- [Supplied records]:

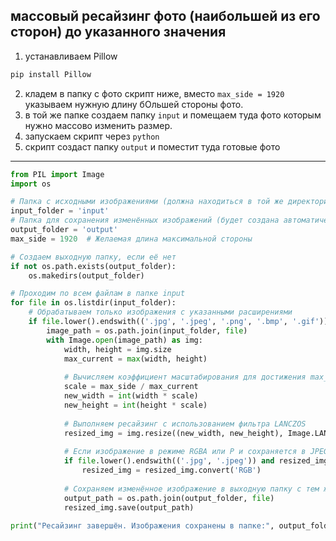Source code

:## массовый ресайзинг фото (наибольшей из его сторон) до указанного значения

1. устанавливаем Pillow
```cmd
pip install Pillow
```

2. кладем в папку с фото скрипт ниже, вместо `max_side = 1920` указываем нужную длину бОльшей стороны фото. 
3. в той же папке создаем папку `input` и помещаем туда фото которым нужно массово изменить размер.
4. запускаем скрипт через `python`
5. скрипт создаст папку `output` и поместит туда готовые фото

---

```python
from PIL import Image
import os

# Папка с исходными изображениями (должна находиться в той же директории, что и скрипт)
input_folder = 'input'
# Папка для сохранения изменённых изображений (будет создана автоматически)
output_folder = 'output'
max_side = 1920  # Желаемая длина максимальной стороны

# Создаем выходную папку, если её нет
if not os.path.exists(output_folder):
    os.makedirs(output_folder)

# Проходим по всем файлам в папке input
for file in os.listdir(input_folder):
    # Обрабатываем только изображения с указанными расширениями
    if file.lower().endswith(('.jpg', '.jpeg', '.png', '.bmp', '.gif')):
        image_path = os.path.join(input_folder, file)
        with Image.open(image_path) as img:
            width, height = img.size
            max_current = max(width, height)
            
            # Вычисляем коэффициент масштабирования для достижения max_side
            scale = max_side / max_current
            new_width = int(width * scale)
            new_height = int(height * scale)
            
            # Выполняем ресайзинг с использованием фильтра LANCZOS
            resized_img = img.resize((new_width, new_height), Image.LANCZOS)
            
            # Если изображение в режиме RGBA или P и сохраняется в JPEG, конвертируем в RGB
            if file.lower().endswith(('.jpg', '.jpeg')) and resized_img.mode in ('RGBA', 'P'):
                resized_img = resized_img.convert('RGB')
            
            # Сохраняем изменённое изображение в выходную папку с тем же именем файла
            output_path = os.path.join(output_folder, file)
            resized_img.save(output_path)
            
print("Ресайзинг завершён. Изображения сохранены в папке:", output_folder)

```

* * *

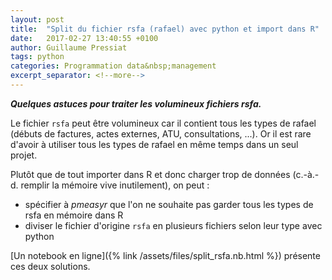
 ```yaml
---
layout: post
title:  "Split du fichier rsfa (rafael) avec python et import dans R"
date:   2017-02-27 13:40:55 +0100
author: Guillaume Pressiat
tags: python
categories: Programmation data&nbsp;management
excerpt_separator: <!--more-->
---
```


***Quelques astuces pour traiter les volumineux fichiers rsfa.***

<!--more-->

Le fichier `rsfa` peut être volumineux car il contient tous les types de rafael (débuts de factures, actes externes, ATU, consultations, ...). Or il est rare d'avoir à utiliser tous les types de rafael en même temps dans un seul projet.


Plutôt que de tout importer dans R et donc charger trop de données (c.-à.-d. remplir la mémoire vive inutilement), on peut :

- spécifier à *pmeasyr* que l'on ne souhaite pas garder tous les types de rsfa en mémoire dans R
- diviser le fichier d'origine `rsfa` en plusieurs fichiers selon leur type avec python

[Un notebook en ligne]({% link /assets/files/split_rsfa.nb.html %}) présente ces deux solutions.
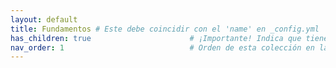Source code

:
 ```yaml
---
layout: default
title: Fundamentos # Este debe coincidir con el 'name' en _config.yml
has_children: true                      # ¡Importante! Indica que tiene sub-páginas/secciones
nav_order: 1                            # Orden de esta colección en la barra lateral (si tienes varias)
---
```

- [What the task requires]: Pick out every line above that contains the word "LANCZOS" and copy it.

- [Task result]:
            # Выполняем ресайзинг с использованием фильтра LANCZOS
            resized_img = img.resize((new_width, new_height), Image.LANCZOS)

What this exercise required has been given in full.